Factors to take into account

In order to determine whether a public authority has acted reasonably when providing information to the applicant, case officers may wish to consider the following factors:

  • whether the reasonable person would be able to understand which item of information corresponded to which element of the request;
  • whether it would be reasonably practicable for the authority to provide the information under request headings;
  • whether, at the time of the request, the applicant asked for the information to be provided separately, under the headings set out in the request;
  • whether asking the public authority to take such action at the investigation stage would result in a widening of the scope of the request; and
  • whether, in cases under the EIRs only, the public authority should have provided the information under the headings set out in the request, in line with its proactive duty to provide advice and assistance under regulation 9(1).

Case officers are likely to give greater weight to the first of the above factors as, if an applicant is unable to ascertain whether his/her request has been complied with from the information provided, it is likely that it has not been communicated/made available to him/her and therefore it may be determined that the public authority has failed to comply with its obligations, without consideration of the other factors. 

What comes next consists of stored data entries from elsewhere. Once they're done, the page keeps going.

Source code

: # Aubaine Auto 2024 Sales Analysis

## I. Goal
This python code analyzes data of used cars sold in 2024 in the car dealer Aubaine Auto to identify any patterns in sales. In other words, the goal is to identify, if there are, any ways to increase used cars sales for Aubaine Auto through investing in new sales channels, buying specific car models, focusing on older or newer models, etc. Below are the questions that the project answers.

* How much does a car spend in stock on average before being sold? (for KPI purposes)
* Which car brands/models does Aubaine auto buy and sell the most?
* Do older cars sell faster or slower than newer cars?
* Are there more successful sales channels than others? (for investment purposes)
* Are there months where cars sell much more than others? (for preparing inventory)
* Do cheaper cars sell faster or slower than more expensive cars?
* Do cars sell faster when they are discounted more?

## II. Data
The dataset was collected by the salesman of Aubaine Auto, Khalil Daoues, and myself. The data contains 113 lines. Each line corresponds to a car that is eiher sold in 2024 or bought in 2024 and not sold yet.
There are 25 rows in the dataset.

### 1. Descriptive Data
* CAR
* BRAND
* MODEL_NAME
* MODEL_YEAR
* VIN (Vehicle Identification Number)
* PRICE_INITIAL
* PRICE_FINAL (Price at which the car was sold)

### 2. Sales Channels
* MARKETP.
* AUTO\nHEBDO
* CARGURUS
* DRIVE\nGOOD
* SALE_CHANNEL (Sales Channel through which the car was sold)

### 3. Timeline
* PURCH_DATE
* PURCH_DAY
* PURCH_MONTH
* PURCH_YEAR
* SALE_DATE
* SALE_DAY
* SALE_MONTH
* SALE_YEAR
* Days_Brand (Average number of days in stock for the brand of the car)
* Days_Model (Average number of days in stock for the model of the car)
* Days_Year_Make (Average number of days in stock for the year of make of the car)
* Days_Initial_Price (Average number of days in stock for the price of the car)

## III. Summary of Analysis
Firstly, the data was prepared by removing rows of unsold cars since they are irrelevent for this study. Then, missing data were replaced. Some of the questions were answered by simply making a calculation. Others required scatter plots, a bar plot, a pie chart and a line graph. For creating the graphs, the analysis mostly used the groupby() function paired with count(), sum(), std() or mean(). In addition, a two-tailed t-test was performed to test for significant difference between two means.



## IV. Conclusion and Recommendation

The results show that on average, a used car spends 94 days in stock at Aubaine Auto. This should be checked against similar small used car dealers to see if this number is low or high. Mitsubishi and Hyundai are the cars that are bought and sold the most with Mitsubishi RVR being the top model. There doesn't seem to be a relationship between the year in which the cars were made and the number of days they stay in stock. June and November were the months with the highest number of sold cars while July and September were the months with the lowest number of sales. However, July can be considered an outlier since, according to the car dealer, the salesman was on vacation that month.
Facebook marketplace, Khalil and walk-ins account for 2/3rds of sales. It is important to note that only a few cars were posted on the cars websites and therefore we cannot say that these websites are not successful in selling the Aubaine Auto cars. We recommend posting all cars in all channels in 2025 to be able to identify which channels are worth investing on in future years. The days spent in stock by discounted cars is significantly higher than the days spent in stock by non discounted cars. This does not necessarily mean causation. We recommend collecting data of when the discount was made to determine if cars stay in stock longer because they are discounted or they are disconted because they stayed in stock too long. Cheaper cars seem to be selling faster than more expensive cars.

The ICO will not expect public authorities to take such action where it would be “inherently impracticable” to do so (the Tribunal in Keston Ramblers Association v Information Commissioner and the London Borough of Bromley at paragraph 50).  In Keston Ramblers the Tribunal rejected the suggestion that the public authority had been obliged under regulation 6 EIRs to provide the requested information under the seven headings set out in the complainant’s request, as “items would be likely to fall under more than one heading”.  The Tribunal did not go on to consider whether the public authority had been obliged under any other regulation to provide the information in this way, however this may have been because it also rejected this element of the complainant’s appeal because it was raised for the first time at the appeal hearing.      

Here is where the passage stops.